• Articolo , 21 maggio 2010
  • Palermo: i rifiuti ci sono ma non ci sono!

  • A lanciare l’allarme rifiuti la sezione Legambiente Sicilia, causa una gestione completamente sbagliata.

(Rinnovabili.it) – L’emergenza c’e’ ma non se ne parla, cosi come esiste il grave inquinamento causato da un enorme quantità di percolato fuoriuscito dalla discarica di Bellolampo. “Sono evidenti le responsabilità storiche nella politica regionale dei rifiuti tanto che la Sicilia è saldamente all’ultimo posto per le percentuali di raccolta differenziata rispetto alle altre regioni. Ci sono forti interessi politici di parte che impediscono all’emergenza di occupare le prime pagine dei giornali e le aperture dei Tg. Ben altro è stato l’atteggiamento nei confronti dell’emergenza campana. E’ necessario che alla popolazione arrivi un’informazione corretta sia sulle cause che sulle soluzioni e la prima cosa da fare è partire con una seria raccolta differenziata”, quanto dichiarato dal Presidente di Legambiente Vittorio Cogliati Dezza.
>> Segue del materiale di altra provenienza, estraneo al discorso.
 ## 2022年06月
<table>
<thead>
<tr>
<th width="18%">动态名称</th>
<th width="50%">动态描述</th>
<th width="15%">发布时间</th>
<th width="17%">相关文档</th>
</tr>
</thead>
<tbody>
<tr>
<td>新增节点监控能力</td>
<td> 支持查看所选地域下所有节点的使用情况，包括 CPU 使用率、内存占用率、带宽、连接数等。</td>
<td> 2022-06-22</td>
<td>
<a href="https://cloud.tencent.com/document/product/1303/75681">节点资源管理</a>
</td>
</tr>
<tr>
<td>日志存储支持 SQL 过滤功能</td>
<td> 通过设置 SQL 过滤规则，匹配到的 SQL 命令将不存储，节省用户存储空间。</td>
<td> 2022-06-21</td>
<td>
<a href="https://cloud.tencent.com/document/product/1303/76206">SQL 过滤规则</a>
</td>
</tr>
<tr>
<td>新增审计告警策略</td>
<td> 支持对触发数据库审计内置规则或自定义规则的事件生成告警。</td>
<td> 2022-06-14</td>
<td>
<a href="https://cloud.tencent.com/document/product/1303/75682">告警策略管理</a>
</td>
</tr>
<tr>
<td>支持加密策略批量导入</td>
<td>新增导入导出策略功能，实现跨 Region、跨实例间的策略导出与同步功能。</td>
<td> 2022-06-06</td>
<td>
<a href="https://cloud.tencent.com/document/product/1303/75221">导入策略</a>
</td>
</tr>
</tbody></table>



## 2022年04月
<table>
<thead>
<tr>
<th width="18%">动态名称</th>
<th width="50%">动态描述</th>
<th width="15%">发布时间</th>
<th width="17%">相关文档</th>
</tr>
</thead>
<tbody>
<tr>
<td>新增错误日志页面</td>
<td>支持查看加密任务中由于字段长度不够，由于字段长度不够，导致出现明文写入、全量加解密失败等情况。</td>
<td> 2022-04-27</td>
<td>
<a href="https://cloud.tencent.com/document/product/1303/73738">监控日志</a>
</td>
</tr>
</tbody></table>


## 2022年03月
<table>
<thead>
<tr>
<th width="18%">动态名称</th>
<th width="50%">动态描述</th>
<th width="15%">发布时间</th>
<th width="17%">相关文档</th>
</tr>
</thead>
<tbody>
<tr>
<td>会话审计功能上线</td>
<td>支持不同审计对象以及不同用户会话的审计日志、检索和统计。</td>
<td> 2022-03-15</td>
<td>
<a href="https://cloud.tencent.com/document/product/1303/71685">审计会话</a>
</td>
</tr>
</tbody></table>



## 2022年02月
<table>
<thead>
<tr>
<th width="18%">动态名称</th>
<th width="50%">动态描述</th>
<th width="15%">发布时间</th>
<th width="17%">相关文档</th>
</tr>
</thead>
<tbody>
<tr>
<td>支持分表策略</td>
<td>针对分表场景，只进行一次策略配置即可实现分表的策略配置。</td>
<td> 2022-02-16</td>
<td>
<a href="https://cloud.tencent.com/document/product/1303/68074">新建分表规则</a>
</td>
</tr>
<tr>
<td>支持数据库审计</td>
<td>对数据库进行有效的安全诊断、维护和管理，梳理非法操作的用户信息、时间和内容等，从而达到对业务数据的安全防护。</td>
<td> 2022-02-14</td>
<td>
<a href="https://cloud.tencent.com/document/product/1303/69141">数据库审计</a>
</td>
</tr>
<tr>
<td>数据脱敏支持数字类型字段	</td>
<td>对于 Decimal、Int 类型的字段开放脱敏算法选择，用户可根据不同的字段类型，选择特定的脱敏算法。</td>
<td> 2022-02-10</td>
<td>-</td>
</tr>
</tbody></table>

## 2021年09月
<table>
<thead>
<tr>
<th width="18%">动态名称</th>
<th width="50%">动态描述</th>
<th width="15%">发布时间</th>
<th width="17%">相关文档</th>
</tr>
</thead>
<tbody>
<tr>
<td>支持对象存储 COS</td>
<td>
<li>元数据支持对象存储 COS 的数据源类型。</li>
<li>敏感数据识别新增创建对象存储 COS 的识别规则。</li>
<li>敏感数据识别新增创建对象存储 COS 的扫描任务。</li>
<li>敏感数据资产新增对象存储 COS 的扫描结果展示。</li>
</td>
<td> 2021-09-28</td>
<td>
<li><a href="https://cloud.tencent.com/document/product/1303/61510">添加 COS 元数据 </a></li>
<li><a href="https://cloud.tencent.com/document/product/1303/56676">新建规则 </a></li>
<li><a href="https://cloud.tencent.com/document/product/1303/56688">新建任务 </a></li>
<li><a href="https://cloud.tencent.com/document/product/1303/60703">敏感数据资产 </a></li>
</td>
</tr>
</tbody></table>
A cui fa seguito il commento del Presidente di Legambiente Sicilia, Mimmo Fontana:” Questa emergenza non è paragonabile a quella campana del 2007, dove esisteva un problema di capienza delle discariche, qui il disastro è frutto della totale incapacità gestionale di una società ormai in amministrazione controllata, e dei gravissimi errori venuti alla luce con la progettazione e la realizzazione dell’ampliamento della discarica di Bellolampo attuati dalla stessa Amia”. Si ricorda che per ben due volte il Governo e’ dovuto intervenire per riparare ad un buco di decine milioni di euro della società di gestione dei rifiuti, piuttosto che un piano di incenerimento dei materiali di scarto preferito ad un sistema di raccolta differenziata funzionante. “Il piano d’incenerimento di Cuffaro – conclude Fontana – lungi dall’essere la soluzione del problema, negli ultimi otto anni ha enormemente aggravato l’emergenza rifiuti in Sicilia. L’inversione di tendenza ad opera dell’attuale governo regionale, originata da una condanna della Corte di Giustizia europea e dal 2003 più volte richiesta da Legambiente, sta portando oggi alla redazione di un nuovo piano e va sostenuta con convinzione perché è l’unica che può garantire non solo l’uscita dall’emergenza, ma finalmente la creazione di un sistema integrato dei rifiuti anche in Sicilia”.